#### [YOUR GOAL]
Leaving out the pictures, write the following records exactly as they read.

(Source texts of formatted documents)

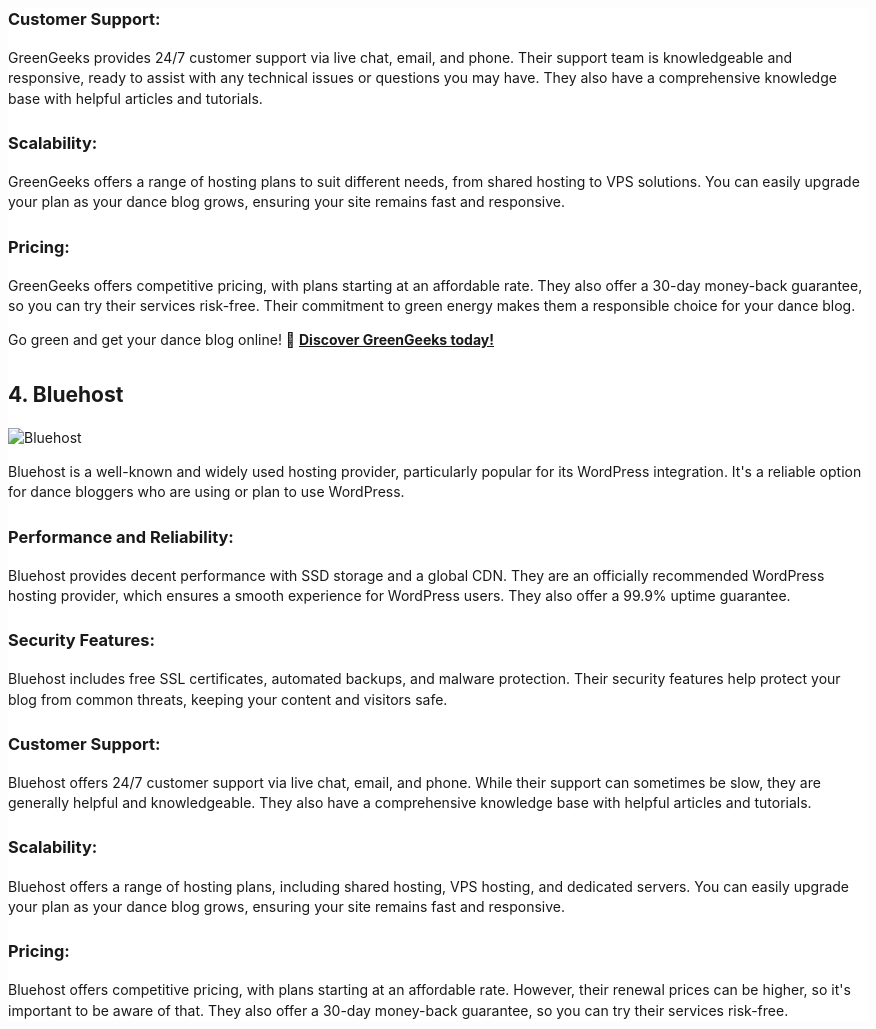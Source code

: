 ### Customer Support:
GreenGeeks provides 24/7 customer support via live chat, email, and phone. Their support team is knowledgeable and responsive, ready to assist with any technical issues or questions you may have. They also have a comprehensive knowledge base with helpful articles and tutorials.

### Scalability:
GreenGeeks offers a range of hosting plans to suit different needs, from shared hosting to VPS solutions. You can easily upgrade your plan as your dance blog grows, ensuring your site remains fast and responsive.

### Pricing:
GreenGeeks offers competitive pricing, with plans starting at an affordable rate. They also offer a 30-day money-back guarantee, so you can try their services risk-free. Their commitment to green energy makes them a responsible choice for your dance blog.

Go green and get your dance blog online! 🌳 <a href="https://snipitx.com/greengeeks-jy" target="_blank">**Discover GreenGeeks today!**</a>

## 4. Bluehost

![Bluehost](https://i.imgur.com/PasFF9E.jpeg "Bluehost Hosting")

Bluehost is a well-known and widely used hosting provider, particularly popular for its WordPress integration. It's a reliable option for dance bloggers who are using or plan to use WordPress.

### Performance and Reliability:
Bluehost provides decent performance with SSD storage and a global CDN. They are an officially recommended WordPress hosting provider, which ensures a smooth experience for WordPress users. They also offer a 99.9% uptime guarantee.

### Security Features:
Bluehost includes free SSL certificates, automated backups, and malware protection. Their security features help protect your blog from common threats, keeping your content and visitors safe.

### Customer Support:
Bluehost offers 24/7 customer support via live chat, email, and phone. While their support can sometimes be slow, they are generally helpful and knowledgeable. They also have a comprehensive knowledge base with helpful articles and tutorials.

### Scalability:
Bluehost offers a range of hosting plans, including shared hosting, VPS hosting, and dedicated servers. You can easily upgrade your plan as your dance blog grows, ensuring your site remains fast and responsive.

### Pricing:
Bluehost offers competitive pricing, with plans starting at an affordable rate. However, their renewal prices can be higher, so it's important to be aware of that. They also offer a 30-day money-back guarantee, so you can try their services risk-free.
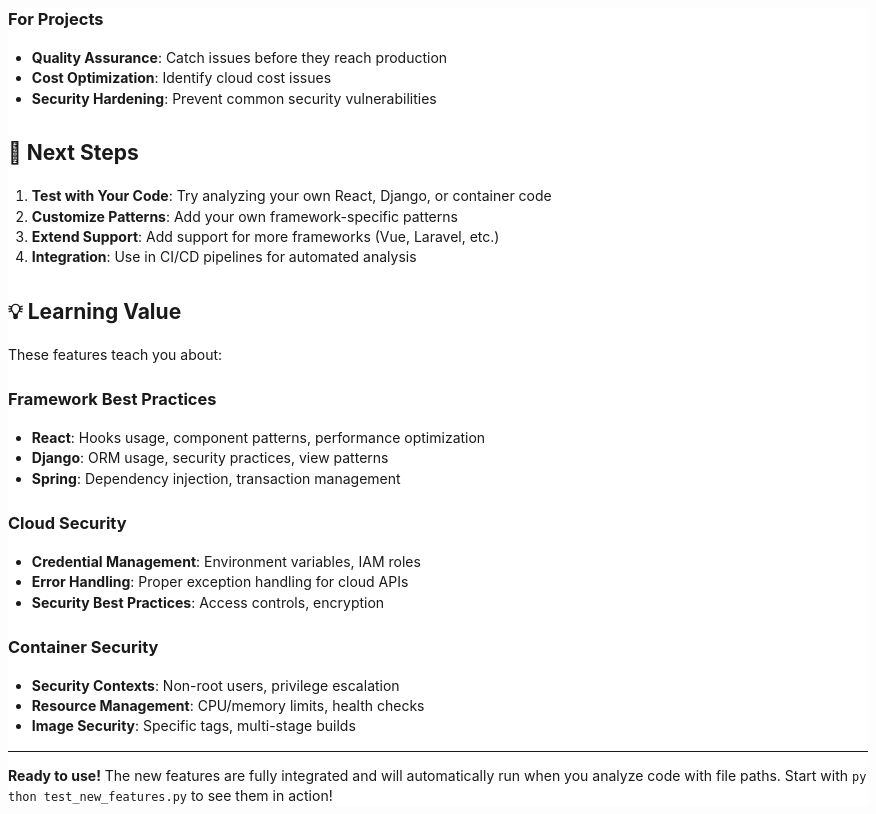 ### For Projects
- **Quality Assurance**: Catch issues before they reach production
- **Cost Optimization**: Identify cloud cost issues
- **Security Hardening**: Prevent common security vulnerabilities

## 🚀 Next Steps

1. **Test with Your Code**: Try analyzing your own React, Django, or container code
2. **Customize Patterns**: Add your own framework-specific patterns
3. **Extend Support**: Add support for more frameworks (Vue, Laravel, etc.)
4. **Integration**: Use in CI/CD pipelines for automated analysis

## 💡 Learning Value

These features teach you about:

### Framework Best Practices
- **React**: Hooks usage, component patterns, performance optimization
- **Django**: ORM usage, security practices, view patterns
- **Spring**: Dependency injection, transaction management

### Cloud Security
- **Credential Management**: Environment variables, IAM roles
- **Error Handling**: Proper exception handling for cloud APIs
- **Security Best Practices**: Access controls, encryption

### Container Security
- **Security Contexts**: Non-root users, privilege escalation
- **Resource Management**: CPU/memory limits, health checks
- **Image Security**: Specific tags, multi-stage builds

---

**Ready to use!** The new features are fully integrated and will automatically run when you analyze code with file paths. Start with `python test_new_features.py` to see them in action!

#### [TASK OUTPUT]
Source code

: ### Customer Support:
GreenGeeks provides 24/7 customer support via live chat, email, and phone. Their support team is knowledgeable and responsive, ready to assist with any technical issues or questions you may have. They also have a comprehensive knowledge base with helpful articles and tutorials.

### Scalability:
GreenGeeks offers a range of hosting plans to suit different needs, from shared hosting to VPS solutions. You can easily upgrade your plan as your dance blog grows, ensuring your site remains fast and responsive.

### Pricing:
GreenGeeks offers competitive pricing, with plans starting at an affordable rate. They also offer a 30-day money-back guarantee, so you can try their services risk-free. Their commitment to green energy makes them a responsible choice for your dance blog.

Go green and get your dance blog online! 🌳 <a href="https://snipitx.com/greengeeks-jy" target="_blank">**Discover GreenGeeks today!**</a>

## 4. Bluehost

![Bluehost](https://i.imgur.com/PasFF9E.jpeg "Bluehost Hosting")

Bluehost is a well-known and widely used hosting provider, particularly popular for its WordPress integration. It's a reliable option for dance bloggers who are using or plan to use WordPress.

### Performance and Reliability:
Bluehost provides decent performance with SSD storage and a global CDN. They are an officially recommended WordPress hosting provider, which ensures a smooth experience for WordPress users. They also offer a 99.9% uptime guarantee.

### Security Features:
Bluehost includes free SSL certificates, automated backups, and malware protection. Their security features help protect your blog from common threats, keeping your content and visitors safe.

### Customer Support:
Bluehost offers 24/7 customer support via live chat, email, and phone. While their support can sometimes be slow, they are generally helpful and knowledgeable. They also have a comprehensive knowledge base with helpful articles and tutorials.

### Scalability:
Bluehost offers a range of hosting plans, including shared hosting, VPS hosting, and dedicated servers. You can easily upgrade your plan as your dance blog grows, ensuring your site remains fast and responsive.

### Pricing:
Bluehost offers competitive pricing, with plans starting at an affordable rate. However, their renewal prices can be higher, so it's important to be aware of that. They also offer a 30-day money-back guarantee, so you can try their services risk-free.
 ### For Projects
- **Quality Assurance**: Catch issues before they reach production
- **Cost Optimization**: Identify cloud cost issues
- **Security Hardening**: Prevent common security vulnerabilities

## 🚀 Next Steps

1. **Test with Your Code**: Try analyzing your own React, Django, or container code
2. **Customize Patterns**: Add your own framework-specific patterns
3. **Extend Support**: Add support for more frameworks (Vue, Laravel, etc.)
4. **Integration**: Use in CI/CD pipelines for automated analysis

## 💡 Learning Value

These features teach you about:

### Framework Best Practices
- **React**: Hooks usage, component patterns, performance optimization
- **Django**: ORM usage, security practices, view patterns
- **Spring**: Dependency injection, transaction management

### Cloud Security
- **Credential Management**: Environment variables, IAM roles
- **Error Handling**: Proper exception handling for cloud APIs
- **Security Best Practices**: Access controls, encryption

### Container Security
- **Security Contexts**: Non-root users, privilege escalation
- **Resource Management**: CPU/memory limits, health checks
- **Image Security**: Specific tags, multi-stage builds

---

**Ready to use!** The new features are fully integrated and will automatically run when you analyze code with file paths. Start with `python test_new_features.py` to see them in action!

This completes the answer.